### Exercise
For each line of the data below that includes the string "scale", count one, and answer with the sum only.

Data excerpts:
+ + + + + + +

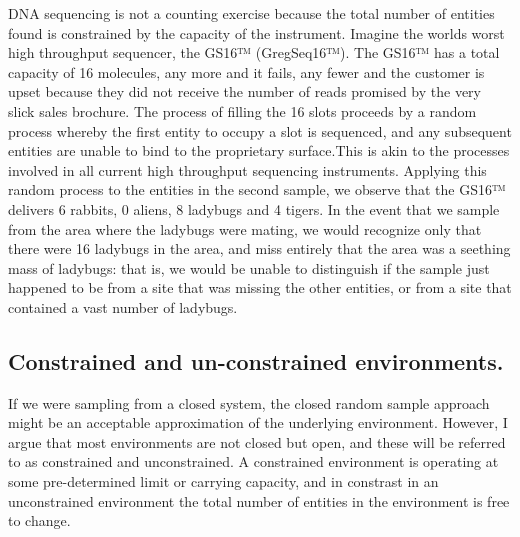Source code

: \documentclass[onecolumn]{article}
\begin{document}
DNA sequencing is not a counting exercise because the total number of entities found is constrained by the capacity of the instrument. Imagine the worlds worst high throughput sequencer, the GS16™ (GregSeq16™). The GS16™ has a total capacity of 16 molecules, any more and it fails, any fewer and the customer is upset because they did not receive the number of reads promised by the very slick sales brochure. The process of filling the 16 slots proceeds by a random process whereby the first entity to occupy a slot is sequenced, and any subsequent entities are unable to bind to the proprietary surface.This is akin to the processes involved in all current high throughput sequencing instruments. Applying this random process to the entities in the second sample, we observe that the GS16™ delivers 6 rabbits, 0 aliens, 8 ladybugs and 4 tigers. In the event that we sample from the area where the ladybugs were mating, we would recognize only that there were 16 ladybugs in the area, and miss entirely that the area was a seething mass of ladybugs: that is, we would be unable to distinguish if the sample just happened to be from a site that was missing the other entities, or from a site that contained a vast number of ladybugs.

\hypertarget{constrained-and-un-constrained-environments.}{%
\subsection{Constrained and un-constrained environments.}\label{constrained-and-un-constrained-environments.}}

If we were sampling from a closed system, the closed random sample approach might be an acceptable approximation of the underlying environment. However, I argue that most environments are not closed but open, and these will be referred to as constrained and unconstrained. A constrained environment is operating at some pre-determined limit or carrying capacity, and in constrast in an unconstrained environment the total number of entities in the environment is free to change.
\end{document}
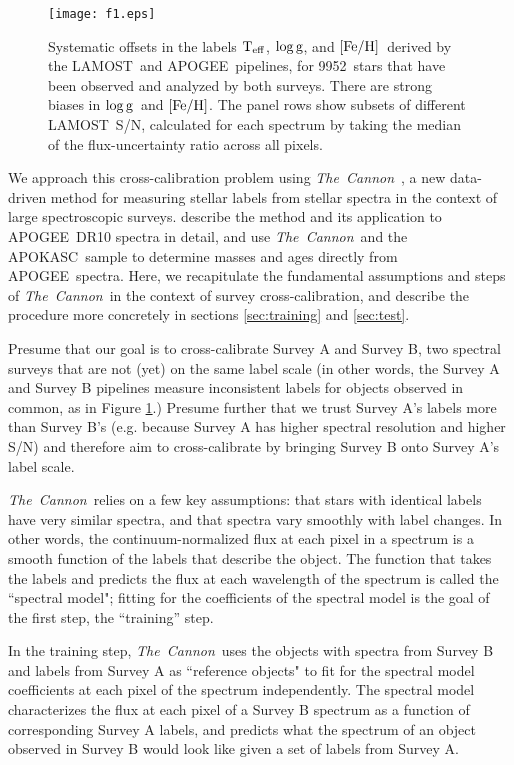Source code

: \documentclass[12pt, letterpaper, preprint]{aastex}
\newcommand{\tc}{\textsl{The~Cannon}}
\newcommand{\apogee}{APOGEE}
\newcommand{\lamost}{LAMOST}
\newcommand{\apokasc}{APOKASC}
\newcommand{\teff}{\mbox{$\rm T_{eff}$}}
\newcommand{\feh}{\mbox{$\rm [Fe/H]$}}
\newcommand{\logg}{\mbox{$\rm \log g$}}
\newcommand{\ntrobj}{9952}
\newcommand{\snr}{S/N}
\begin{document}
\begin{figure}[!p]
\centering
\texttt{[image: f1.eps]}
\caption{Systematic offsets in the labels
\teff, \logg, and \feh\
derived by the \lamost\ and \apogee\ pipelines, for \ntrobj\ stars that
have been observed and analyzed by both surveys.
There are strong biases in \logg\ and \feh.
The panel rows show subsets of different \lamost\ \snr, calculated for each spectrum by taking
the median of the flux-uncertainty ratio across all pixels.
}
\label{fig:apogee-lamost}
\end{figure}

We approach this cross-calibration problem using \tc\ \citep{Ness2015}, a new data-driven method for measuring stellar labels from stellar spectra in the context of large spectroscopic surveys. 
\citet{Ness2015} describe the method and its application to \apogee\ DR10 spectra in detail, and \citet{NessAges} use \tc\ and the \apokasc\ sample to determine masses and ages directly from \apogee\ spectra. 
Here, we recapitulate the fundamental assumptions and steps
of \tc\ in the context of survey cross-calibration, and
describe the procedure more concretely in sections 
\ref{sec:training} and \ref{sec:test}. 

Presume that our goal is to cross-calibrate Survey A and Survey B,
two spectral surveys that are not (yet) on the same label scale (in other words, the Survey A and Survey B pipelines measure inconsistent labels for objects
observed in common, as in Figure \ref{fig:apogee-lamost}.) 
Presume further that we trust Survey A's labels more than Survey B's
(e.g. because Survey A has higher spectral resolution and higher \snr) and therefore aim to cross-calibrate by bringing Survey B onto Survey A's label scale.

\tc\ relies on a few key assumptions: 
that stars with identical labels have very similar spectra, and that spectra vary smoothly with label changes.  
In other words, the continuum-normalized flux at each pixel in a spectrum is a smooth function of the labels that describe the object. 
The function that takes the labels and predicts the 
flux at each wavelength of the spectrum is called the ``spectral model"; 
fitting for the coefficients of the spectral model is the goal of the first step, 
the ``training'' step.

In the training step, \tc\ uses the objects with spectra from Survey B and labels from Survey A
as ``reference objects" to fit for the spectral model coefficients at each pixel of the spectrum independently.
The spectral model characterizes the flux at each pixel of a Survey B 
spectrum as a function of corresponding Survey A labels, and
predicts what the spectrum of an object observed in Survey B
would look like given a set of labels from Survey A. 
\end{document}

+ + + + + + +

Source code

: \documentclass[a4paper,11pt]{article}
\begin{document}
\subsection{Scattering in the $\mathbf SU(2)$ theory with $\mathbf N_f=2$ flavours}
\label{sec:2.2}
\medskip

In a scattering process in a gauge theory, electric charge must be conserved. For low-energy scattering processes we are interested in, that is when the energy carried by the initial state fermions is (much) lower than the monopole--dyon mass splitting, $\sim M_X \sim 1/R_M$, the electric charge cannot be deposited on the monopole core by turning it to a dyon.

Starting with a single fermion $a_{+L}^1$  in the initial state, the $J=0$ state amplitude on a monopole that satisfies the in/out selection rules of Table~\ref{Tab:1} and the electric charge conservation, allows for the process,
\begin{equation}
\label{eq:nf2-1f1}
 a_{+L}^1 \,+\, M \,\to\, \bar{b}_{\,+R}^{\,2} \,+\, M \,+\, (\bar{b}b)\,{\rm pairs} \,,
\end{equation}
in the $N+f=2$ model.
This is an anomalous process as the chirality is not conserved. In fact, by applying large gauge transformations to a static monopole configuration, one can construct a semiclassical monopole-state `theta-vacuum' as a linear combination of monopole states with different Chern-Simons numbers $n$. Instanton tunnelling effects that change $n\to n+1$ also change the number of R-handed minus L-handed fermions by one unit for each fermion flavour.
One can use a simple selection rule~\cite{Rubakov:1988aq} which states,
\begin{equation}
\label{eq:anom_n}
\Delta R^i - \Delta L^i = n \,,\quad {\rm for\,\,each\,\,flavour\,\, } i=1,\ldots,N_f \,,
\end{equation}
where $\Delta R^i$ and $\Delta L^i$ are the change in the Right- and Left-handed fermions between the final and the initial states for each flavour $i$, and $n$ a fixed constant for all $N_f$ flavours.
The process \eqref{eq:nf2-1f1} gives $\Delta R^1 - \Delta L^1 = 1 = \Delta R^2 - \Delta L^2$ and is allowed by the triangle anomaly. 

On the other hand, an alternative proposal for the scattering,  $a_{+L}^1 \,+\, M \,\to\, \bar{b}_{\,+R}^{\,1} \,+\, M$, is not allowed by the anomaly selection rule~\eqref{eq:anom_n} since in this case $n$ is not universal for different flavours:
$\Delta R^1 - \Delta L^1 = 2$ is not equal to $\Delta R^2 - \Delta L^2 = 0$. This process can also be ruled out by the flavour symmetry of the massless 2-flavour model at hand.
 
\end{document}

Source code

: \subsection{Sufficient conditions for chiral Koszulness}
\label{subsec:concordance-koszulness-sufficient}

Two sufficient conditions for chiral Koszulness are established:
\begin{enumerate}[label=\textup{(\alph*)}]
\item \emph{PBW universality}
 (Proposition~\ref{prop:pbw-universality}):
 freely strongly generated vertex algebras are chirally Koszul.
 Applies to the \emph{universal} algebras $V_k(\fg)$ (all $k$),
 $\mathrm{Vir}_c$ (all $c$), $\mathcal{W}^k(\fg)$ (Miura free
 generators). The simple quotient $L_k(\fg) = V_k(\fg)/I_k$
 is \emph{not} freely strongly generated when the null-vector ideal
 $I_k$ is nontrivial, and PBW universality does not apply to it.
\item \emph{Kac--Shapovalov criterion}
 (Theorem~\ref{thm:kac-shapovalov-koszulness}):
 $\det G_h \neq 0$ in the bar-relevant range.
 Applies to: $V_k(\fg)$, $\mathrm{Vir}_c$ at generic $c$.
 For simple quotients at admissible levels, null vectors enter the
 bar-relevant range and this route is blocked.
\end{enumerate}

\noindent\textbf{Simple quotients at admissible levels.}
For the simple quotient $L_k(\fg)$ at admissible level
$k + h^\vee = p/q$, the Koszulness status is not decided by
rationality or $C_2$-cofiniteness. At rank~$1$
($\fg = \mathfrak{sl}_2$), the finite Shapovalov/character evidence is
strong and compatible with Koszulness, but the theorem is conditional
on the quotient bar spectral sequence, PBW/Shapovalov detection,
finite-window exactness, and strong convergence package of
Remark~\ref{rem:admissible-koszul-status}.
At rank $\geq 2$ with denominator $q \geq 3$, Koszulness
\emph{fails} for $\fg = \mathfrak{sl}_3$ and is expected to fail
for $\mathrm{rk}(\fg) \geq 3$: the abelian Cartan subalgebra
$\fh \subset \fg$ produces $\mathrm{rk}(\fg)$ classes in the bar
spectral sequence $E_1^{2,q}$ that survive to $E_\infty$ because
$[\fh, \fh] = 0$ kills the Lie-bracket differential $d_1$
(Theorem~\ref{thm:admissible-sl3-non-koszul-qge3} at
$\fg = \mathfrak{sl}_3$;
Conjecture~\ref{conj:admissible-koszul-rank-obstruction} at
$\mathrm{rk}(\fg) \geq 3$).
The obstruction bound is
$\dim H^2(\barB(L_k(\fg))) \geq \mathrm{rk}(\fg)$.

+ + + + + + +

### Task answer
2